On Thursday, May 9, 2019 1:35:28 PM EDT Seth Blank wrote:
> On Thu, May 9, 2019 at 9:39 AM Scott Kitterman <[email protected]> wrote:
> > In theory, I agree, but in practice, I think the new MUST NOT is a great
> > change to promote implementation simplicity.
> 
> This increases complexity. With this normative requirement, we're adding a
> third lookup that behaves differently than the previous two. This
> complicates the experiment and solidifies a (good) policy consideration
> normatively.

Either way there's a consideration.

If there's no MUST NOT, then any entity that does failure reporting needs to 
consider if they should do it for PSDs and if so, which ones.  That's a 
question that, at best, has a squishy answer.

If the MUST NOT is present, it's a straightforward processing change to not 
apply failure reporting if you got the result from a PSD lookup.

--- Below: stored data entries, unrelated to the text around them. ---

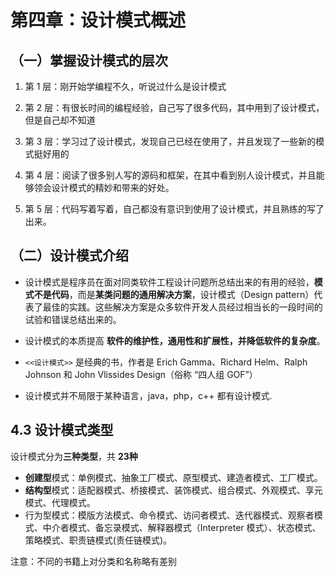 # 第四章：设计模式概述

## （一）掌握设计模式的层次

1) 第 1 层：刚开始学编程不久，听说过什么是设计模式

2) 第 2 层：有很长时间的编程经验，自己写了很多代码，其中用到了设计模式，但是自己却不知道

3) 第 3 层：学习过了设计模式，发现自己已经在使用了，并且发现了一些新的模式挺好用的

4) 第 4 层：阅读了很多别人写的源码和框架，在其中看到别人设计模式，并且能够领会设计模式的精妙和带来的好处。

5) 第 5 层：代码写着写着，自己都没有意识到使用了设计模式，并且熟练的写了出来。

## （二）设计模式介绍

- 设计模式是程序员在面对同类软件工程设计问题所总结出来的有用的经验，**模式不是代码**，而是**某类问题的通用解决方案**，设计模式（Design  pattern）代表了最佳的实践。这些解决方案是众多软件开发人员经过相当长的一段时间的试验和错误总结出来的。

- 设计模式的本质提高 **软件的维护性，通用性和扩展性，并降低软件的复杂度**。

- `<<设计模式>>` 是经典的书，作者是 Erich  Gamma、Richard  Helm、Ralph  Johnson 和 John  Vlissides Design（俗称 “四人组 GOF”）

- 设计模式并不局限于某种语言，java，php，c++ 都有设计模式.

## 4.3 设计模式类型

设计模式分为**三种类型**，共 **23种**

- **创建型**模式：单例模式、抽象工厂模式、原型模式、建造者模式、工厂模式。
- **结构型**模式：适配器模式、桥接模式、装饰模式、组合模式、外观模式、享元模式、代理模式。
- 行为型模式：模版方法模式、命令模式、访问者模式、迭代器模式、观察者模式、中介者模式、备忘录模式、解释器模式（Interpreter 模式）、状态模式、策略模式、职责链模式(责任链模式)。

注意：不同的书籍上对分类和名称略有差别

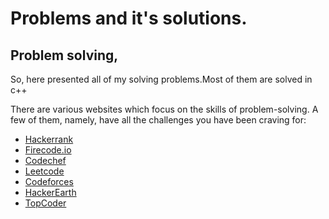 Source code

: # Problems and it's solutions.

## Problem solving,



So, here presented all of my solving problems.Most of them are solved in c++


There are various websites which focus on the skills of problem-solving. A few of them, namely, have all the challenges you have been craving for: 
* [Hackerrank](https://www.hackerrank.com/)
* [Firecode.io](https://www.firecode.io/)
* [Codechef](https://www.codechef.com/)
* [Leetcode](https://leetcode.com/)
* [Codeforces](http://codeforces.com/)
* [HackerEarth](https://www.hackerearth.com/)
* [TopCoder](https://www.topcoder.com/)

Either way, entities that don't do failure reporting now, won't be affected 
(which is almost everyone).

The changes to add PSD DMARC to an existing DMARC implementation are not 
complex, but they are required.  A clean implementation requirement while 
you're updating related code it, IMO, much easier to deal with than vague 
policy guidance.

> > > Speaking of which, with the normative MUST NOT that's been added, now
> > > 4.1
> > > no longer makes any sense.
> > 
> > Only if you assume that there are no privacy risks associated with
> > aggregate
> > reports, which I don't believe is accurate.  I certainly wrote 4.1 on the
> > assumption that it was mostly about aggregate reports, since failure
> > reports
> > are not commonly sent.
> 
> The first bullet of 4.1 is incorrect if RUF is MUST NOT for PSD.

I agree a small change is needed.  If we leave it the way it is (with the MUST 
NOT), then it would be appropriate to add that the MUST NOT requirement fully 
mitigates the privacy concern as it relates to RUF.

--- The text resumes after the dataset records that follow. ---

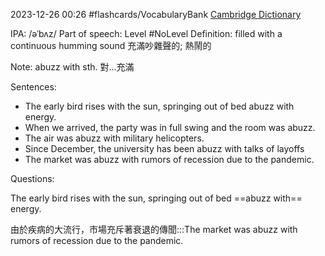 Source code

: 2023-12-26 00:26
#flashcards/VocabularyBank
[Cambridge Dictionary](https://dictionary.cambridge.org/zht/%E8%A9%9E%E5%85%B8/%E8%8B%B1%E8%AA%9E-%E6%BC%A2%E8%AA%9E-%E7%B9%81%E9%AB%94/abuzz)


IPA: /əˈbʌz/
Part of speech:
Level #NoLevel 
Definition:
filled with a continuous humming sound
充滿吵雜聲的; 熱鬧的

Note:
abuzz with sth. 對...充滿

Sentences:
- The early bird rises with the sun, springing out of bed abuzz with energy.
- When we arrived, the party was in full swing and the room was abuzz.
- The air was abuzz with military helicopters.
- Since December, the university has been abuzz with talks of layoffs
- The market was abuzz with rumors of recession due to the pandemic.

Questions:

The early bird rises with the sun, springing out of bed ==abuzz with== energy.

由於疾病的大流行，市場充斥著衰退的傳聞:::The market was abuzz with rumors of recession due to the pandemic.

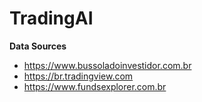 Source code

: # TradingAI

**Data Sources**

* https://www.bussoladoinvestidor.com.br
* https://br.tradingview.com
* https://www.fundsexplorer.com.br
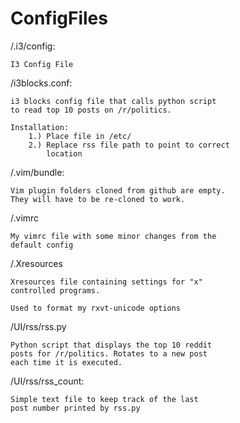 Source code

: # ConfigFiles

/.i3/config:

    I3 Config File 

/i3blocks.conf:

    i3 blocks config file that calls python script
    to read top 10 posts on /r/politics.
   
    Installation: 
        1.) Place file in /etc/
        2.) Replace rss file path to point to correct
            location
        

/.vim/bundle:

    Vim plugin folders cloned from github are empty.
    They will have to be re-cloned to work.

/.vimrc
    
    My vimrc file with some minor changes from the
    default config 

/.Xresources

    Xresources file containing settings for "x"
    controlled programs. 

    Used to format my rxvt-unicode options

/UI/rss/rss.py

    Python script that displays the top 10 reddit
    posts for /r/politics. Rotates to a new post
    each time it is executed.

/UI/rss/rss_count:
    
    Simple text file to keep track of the last
    post number printed by rss.py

> > I thought I'd done that in Appendix A.  Please review and provide specific
> 
> > recommendations as I don't really know how to address this general
> > comment.
> 
> You're absolutely right, you did.
> 
> I do, however, think there's more to the PSD experiment than just deciding
> where a PSD list should live - the crucial bit is if this actually
> addresses and demonstrates value (i.e. stops spoofed email) for the use
> cases discussed in Section 1.

I don't think so.  We know technically that it can do so.  There is no 
technical question in that regard, so nothing to experiment over.  Will people 
use it isn't really the proper basis for an IETF experiment.  The IETF 
publishes non-experimental RFCs all the time without any particular data to 
suggest the RFC will get implemented and deployed.

I think how to get the privacy issue mitigation correct is the only technical 
issue that needs experimentation, but I may have missed something.